Monday, November 12, 2007

Pillar or Pillars?

It seems that some of the major figures of the new conservatives (meaning sarkozy , harper, merkle) are portrayed as being largely centralized and personally controlling. I don't buy that there is something inherent to liberalism or conservativism about this, so is there a structural reason? I'm not dispute the fact, just wondering why it is. Now given we’re dealing with just a few examples, it might be a coincidence that these leaders have this personal style. But maybe its not, and if not, why? I came up with three reasons, though I'm sure there are lots more.

One reason is the media. All are commonly portrayed as having a “hidden agenda”, and so reporters scour the public record, looking for candidates, staff, etc who might say something off message, since it will be taking as what Harper “really is planning”. The incentive is to vet every statement centrally, to make sure it doesn’t say anything they don’t mean to say.

At least in Canada, the Reform movement (populist, grassroots, very decentralized) was the total opposite of the current trend in Conservatives. That movement watched the Liberals win majority after majority, no wonder they’ve changed their minds.

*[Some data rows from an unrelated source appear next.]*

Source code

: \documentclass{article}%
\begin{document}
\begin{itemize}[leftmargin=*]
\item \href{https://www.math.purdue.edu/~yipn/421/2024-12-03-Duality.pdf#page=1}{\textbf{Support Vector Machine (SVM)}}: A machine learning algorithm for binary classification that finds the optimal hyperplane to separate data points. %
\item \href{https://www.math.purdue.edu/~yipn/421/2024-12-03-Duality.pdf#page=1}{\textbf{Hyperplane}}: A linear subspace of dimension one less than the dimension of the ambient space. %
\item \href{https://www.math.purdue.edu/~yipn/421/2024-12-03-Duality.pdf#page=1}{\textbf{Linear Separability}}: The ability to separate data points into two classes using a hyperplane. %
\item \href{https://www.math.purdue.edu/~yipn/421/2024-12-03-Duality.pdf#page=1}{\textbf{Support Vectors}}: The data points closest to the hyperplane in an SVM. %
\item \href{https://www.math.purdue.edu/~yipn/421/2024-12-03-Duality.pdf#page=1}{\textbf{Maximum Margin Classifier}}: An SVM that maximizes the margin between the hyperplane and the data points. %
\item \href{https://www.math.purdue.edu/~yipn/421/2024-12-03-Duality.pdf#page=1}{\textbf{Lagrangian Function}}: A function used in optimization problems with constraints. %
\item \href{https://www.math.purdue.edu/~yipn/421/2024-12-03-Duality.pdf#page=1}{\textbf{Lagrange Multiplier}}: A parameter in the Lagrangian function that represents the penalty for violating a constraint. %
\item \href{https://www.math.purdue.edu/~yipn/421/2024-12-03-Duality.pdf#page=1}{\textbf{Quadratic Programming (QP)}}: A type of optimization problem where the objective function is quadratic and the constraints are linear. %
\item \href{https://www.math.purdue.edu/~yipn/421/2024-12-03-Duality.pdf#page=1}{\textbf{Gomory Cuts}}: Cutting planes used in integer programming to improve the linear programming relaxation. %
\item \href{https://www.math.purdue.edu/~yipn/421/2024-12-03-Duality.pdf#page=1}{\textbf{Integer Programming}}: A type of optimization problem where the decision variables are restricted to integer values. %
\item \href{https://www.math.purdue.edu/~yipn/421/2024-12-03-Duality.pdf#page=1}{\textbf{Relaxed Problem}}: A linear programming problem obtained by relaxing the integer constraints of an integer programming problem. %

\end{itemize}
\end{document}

Or maybe there is something to Naomi Kline’s new book “shock capitalism”. People always want the easy way out (government should fix it), and since conservatives generally denies them. Karl Rove was wrong, people are generally tend not to be conservative, so selling the conservative “self-help” message is innately harder to sell, requiring greater communications skill, meaning you have to rely on the best people (person).